Le 24 juin, la République Démocratique du Congo célèbre la Journée Nationale du Poisson. Instaurée sous le règne du Président Mobutu Sese Seko, cette journée vise à rendre hommage aux pêcheurs et à sensibiliser la population à l’importance du poisson dans l’alimentation et l’équilibre des écosystèmes. Mais, derrière la célébration, la réalité du secteur est complexe notamment, dans un Nord-Kivu meurtri par la crise. La journaliste et entrepreneure Antigone Tegera, fondatrice de Juhudi Kazi Service, nous livre un aperçu saisissant de la situation.
Pour Antigone Tegera, cette journée est bien plus qu’un symbole. Au cours d’un entretien exclusif, elle souligne que cet événement met l’accent sur des enjeux cruciaux : « la protection des espaces aquatiques, la lutte contre la surpêche et la promotion des pratiques de pêche durable ». C’est aussi, selon elle, une occasion de valoriser les métiers liés à la pêche et à la transformation du poisson, un secteur qu’elle connaît bien.
«En tant qu’entrepreneure œuvrant dans le monde du poisson, cette journée est d’une grande importance car elle permet de valoriser notre secteur et rend hommage aux pêcheurs et aux transformateurs », confie-t-elle.

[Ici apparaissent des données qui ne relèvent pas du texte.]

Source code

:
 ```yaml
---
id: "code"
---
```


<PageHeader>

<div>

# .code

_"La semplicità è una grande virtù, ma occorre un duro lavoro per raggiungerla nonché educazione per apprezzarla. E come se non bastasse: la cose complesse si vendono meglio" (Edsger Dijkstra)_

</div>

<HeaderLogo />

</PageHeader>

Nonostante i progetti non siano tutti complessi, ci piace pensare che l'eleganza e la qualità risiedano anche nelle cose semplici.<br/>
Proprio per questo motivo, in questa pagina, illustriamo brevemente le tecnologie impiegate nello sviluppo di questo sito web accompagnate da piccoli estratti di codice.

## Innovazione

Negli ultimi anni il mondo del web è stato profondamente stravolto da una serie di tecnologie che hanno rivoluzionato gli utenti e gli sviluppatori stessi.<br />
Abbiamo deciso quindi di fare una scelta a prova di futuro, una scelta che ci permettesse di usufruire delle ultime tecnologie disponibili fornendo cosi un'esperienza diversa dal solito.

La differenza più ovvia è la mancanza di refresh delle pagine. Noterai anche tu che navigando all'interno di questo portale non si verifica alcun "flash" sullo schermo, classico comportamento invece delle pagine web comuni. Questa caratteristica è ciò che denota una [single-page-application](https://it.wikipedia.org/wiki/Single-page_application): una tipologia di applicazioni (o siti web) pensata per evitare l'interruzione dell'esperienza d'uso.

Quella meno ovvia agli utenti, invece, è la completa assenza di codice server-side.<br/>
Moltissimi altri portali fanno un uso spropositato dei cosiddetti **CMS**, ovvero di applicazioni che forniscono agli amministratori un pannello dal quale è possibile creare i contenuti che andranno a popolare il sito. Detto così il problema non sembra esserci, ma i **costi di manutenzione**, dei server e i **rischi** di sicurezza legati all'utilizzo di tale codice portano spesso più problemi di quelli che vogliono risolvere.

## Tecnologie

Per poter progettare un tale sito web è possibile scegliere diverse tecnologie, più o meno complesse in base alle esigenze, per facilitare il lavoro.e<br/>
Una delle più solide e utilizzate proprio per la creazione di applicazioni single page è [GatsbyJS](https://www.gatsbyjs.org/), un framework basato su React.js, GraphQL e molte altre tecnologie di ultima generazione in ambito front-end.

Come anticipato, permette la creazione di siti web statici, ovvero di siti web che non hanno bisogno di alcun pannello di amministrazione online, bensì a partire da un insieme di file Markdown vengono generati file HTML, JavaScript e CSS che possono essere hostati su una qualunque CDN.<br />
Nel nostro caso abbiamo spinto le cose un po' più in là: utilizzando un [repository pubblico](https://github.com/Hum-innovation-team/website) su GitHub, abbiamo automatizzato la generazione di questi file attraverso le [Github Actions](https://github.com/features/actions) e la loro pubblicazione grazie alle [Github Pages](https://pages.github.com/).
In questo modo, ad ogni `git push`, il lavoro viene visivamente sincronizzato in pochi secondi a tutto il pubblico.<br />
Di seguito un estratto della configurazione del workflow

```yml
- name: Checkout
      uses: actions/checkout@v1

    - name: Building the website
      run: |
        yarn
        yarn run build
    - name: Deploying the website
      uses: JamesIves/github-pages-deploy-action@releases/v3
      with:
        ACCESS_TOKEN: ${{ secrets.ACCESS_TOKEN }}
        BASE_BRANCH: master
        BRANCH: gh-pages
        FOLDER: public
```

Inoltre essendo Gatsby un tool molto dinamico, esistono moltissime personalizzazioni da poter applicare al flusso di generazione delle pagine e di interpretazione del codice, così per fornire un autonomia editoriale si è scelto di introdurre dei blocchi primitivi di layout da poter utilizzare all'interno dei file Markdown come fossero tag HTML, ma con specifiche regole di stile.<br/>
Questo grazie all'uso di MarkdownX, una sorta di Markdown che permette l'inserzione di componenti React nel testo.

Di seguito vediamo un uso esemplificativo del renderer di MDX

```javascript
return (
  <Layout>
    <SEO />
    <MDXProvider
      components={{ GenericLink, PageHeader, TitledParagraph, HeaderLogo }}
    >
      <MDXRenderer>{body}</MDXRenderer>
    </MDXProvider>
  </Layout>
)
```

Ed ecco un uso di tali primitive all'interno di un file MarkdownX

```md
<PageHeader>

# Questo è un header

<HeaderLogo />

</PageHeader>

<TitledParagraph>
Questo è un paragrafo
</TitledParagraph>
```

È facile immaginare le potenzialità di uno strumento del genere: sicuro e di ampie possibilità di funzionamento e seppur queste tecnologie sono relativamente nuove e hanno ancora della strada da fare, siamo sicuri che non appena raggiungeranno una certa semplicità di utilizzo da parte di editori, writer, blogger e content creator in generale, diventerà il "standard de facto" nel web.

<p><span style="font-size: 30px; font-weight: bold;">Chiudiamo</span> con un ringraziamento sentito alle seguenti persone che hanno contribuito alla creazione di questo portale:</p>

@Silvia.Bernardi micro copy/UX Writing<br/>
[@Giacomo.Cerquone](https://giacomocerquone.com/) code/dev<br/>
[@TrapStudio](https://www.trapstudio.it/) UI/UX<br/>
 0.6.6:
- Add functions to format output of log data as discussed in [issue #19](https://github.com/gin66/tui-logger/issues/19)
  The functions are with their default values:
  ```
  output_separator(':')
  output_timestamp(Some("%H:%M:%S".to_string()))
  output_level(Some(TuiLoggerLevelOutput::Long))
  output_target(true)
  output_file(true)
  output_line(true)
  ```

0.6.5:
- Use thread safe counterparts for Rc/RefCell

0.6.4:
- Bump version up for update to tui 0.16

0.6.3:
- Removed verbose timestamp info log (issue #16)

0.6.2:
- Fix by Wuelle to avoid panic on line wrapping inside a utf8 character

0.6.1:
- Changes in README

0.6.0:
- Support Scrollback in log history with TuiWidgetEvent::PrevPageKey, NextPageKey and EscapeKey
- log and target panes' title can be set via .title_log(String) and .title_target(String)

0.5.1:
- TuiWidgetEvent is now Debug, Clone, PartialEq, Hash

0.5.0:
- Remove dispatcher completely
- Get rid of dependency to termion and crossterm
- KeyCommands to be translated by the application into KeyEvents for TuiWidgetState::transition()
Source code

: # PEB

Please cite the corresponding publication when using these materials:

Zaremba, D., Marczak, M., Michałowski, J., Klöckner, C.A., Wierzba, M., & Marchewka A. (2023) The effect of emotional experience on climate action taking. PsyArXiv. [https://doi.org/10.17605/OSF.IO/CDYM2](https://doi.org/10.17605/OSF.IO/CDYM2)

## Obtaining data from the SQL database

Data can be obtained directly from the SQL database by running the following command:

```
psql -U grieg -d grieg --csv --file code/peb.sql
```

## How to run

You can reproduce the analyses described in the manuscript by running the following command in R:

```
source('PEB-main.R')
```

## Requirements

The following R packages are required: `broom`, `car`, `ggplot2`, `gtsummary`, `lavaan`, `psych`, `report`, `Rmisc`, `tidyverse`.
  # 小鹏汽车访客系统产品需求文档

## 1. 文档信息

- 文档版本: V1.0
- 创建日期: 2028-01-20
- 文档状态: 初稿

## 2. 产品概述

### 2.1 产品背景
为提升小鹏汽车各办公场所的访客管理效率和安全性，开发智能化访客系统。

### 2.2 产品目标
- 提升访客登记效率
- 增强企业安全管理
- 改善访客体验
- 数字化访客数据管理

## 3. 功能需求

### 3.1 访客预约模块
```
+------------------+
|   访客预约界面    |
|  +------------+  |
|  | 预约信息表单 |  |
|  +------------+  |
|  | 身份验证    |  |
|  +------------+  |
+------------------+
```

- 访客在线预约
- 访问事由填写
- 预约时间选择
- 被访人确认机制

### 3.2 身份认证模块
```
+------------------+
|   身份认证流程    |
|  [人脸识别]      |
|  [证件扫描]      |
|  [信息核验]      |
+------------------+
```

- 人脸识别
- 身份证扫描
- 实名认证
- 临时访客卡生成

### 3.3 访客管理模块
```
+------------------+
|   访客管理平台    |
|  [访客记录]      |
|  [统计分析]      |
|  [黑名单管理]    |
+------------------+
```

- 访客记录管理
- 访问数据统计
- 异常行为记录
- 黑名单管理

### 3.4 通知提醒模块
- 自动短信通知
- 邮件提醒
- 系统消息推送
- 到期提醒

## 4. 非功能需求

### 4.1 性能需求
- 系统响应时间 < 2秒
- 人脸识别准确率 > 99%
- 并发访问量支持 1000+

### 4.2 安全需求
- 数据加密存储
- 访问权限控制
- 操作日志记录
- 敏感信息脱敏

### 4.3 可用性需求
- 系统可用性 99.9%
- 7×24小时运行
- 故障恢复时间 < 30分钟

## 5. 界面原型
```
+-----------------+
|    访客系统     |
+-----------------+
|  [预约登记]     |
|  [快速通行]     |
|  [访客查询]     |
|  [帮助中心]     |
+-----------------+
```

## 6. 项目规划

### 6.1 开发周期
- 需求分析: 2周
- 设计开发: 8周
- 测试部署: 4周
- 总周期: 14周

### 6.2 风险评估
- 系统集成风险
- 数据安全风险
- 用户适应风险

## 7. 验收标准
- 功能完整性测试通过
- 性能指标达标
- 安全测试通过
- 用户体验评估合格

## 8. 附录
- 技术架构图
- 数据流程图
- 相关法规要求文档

Produire malgré l’insécurité : le défi du Nord-Kivu
Interrogée sur la pertinence de célébrer cette journée en pleine crise au Nord-Kivu, sa réponse est sans équivoque : il ne faut pas baisser les bras. «Notre secteur reste vital pour la sécurité alimentaire et facilite l’autonomisation économique des femmes, comme c’est mon cas dans la transformation et la vente du poisson », explique-t-elle. Face à l’urgence, elle lance un appel vibrant : « J’appelle nos autorités à soutenir les acteurs locaux, surtout ceux qui se battent pour nourrir les communautés malgré l’insécurité. »
Le cœur du problème, selon l’entrepreneure, est la baisse drastique de la production locale. « La production de poisson est une problématique ici chez nous. Le lac Édouard, qui dans le passé produisait beaucoup, connaît aujourd’hui une baisse sensible à cause de la pêche illicite. Cela fait partie des plaintes récurrentes de nos pêcheurs, et le gouvernement doit se pencher sérieusement sur ce dossier. »
Cette chute de production l’affecte directement. « En tant que transformateurs, cette baisse nous affecte énormément. Pour y faire face, nous sommes contraints de nous tourner vers les pisciculteurs, mais la plupart d’entre eux n’ont pas souvent accès à leurs étangs à cause de l’insécurité. »
De la passion familiale à l’entreprise structurée
Malgré son métier de journaliste, Antigone Tegera s’est lancée dans cette voie par passion, une passion héritée de sa mère. « Le journaliste est un membre de la communauté. J’ai été passionnée par ce secteur depuis mon enfance, c’est ma mère qui m’a inspirée », raconte-t-elle.
Mais elle a voulu aller plus loin. « Auparavant, on le faisait comme un simple gagne-pain, ce que je trouvais un peu archaïque. Le poisson est un aliment vital, de premier plan pour la population. Je me suis dit qu’il était important de me lancer comme entrepreneure pour participer au développement de ma province. »
C’est ainsi qu’est née son entreprise, Juhudi Kazi Service. « J’ai jugé nécessaire de créer cette organisation, pas seulement pour transformer le poisson, mais aussi pour faciliter l’autonomisation des femmes, car il y a de nombreuses opportunités économiques inexploitées dans ce secteur. Je suis passée du gagne-pain à une véritable entreprise », conclut-elle avec fierté.
Il sied de signaler que le thème retenu pour l’année 2025 est : « Le poisson, denrée stratégique pour le développement économique de la RDC ». Un thème qui résonne parfaitement avec le combat quotidien d’Antigone Tegera.